Integrins have essential roles in promoting immune cell recruitment to inflamed tissues and have attracted much interest as potential therapeutic targets. However, the integrin-blocking drugs that are currently available have shown limited clinical success, and several of these drugs have been withdrawn from the market owing to undesirable side effects. Now, Vineet Gupta and colleagues describe a new strategy for targeting integrins that they think might catch on.

Current therapies have focused on blocking integrins or their ligands using specific monoclonal antibodies. Such drugs have been effective in many animal models, but have been less successful in treating human disease. This is thought to be due, in part, to the high degree of molecular blockade that is required to inhibit integrin-mediated cell migration (>90% of active integrins must be occupied). Early literature on integrins showed that trapping α4β1 integrin in a high-affinity state leads to increased cellular adhesion to the vascular endothelium and inhibits eosinophil migration. Therefore, the authors decided to investigate new therapies based on integrin activation rather than blockade.

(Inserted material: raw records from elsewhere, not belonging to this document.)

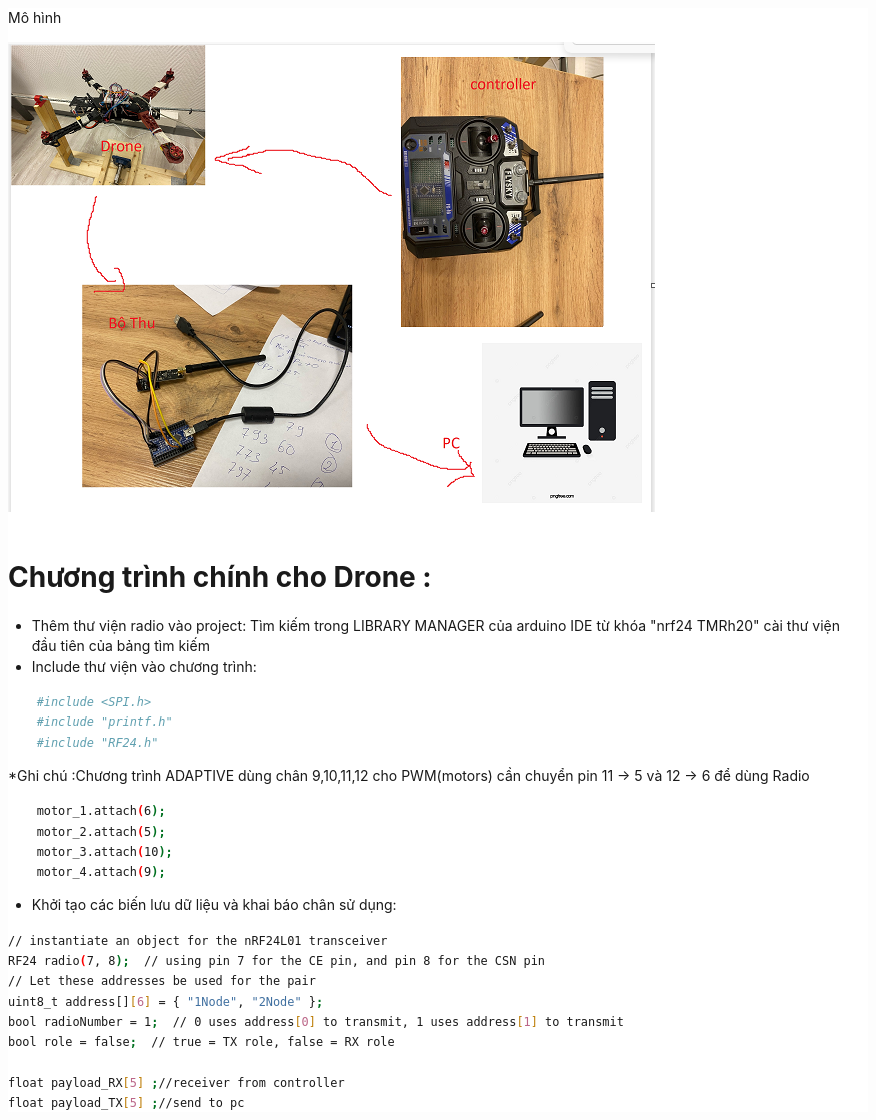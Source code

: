 Mô hình

![alt](SYS_radio.png)

# Chương trình chính cho Drone :

- Thêm thư viện radio vào project: Tìm kiếm trong LIBRARY MANAGER của arduino IDE từ khóa "nrf24 TMRh20" cài thư viện đầu tiên của bảng tìm kiếm
- Include thư viện vào chương trình:

```sh
    #include <SPI.h>
    #include "printf.h"
    #include "RF24.h"
```

*Ghi chú :Chương trình ADAPTIVE dùng chân 9,10,11,12 cho PWM(motors) cần chuyển
pin 11 -> 5 và 12 -> 6 để dùng Radio

```sh
    motor_1.attach(6);                   
    motor_2.attach(5);
    motor_3.attach(10);
    motor_4.attach(9); 
```

- Khởi tạo các biến lưu dữ liệu và khai báo chân sử dụng:

```sh
// instantiate an object for the nRF24L01 transceiver
RF24 radio(7, 8);  // using pin 7 for the CE pin, and pin 8 for the CSN pin
// Let these addresses be used for the pair
uint8_t address[][6] = { "1Node", "2Node" };
bool radioNumber = 1;  // 0 uses address[0] to transmit, 1 uses address[1] to transmit
bool role = false;  // true = TX role, false = RX role

float payload_RX[5] ;//receiver from controller
float payload_TX[5] ;//send to pc
```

activating integrins, instead of blocking them, may be a more successful therapeutic approach

They had previously used a high-throughput screening assay to find compounds that could affect the adhesion of a cell line expressing αMβ2 integrin (also known as CD11b–CD18) to fibrinogen. In this way, they identified several αMβ2 integrin agonists, which they termed leukadherins. By chemically modifying a core furanyl thiazolidinone structural motif, they further enhanced the ability of leukadherins to promote αMβ2 integrin-mediated adhesion in vitro.

The leukadherins were found to promote cell adhesion by activating αMβ2 integrin via its ligand-binding αI domain. In live-cell imaging experiments, leukadherins decreased the lateral migration and also the velocity of neutrophils migrating in response to N-formyl-methionyl-leucyl-phenylalanine in vitro. Furthermore, neutrophils exposed to leukadherins had elongated uropods in these assays, suggesting that leukadherins inhibit cell migration by preventing the de-adhesion of cells. In support of this, αMβ2 integrin was shown to cluster in the extended uropods of cells treated with leukadherins, and these compounds increased the adhesion of THP1 monocytes to an endothelial cell monolayer in vitro.

The authors next extended their findings in vivo, showing that leukadherins could inhibit the recruitment of neutrophils to the inflamed peritoneum in mice. Leukadherins also reduced macrophage accumulation and limited disease in a rat model of arterial injury. Furthermore, in a mouse model of nephritis, leukadherins were more effective than a well-characterized αMβ2 integrin-specific blocking antibody (M1/70) at inhibiting neutrophil infiltration into the kidney and, notably, mice treated with leukadherins developed less severe disease than those treated with M1/70. Intravital imaging of mouse cremaster muscle showed that leukadherins decreased the rolling velocity of leukocytes in tumour necrosis factor-stimulated venules, confirming that these compounds work in vivo by increasing leukocyte adhesion to the endothelium.

The authors' findings are consistent with previous studies, which showed that mice with constitutively active integrin mutants show decreased recruitment of leukocytes to inflamed tissues owing to increased cell adhesion. Importantly, the authors did not see any evidence of systemic toxicity in the rodents that were treated with leukadherins. They therefore suggest that activating integrins, instead of blocking them, may be a more successful therapeutic approach.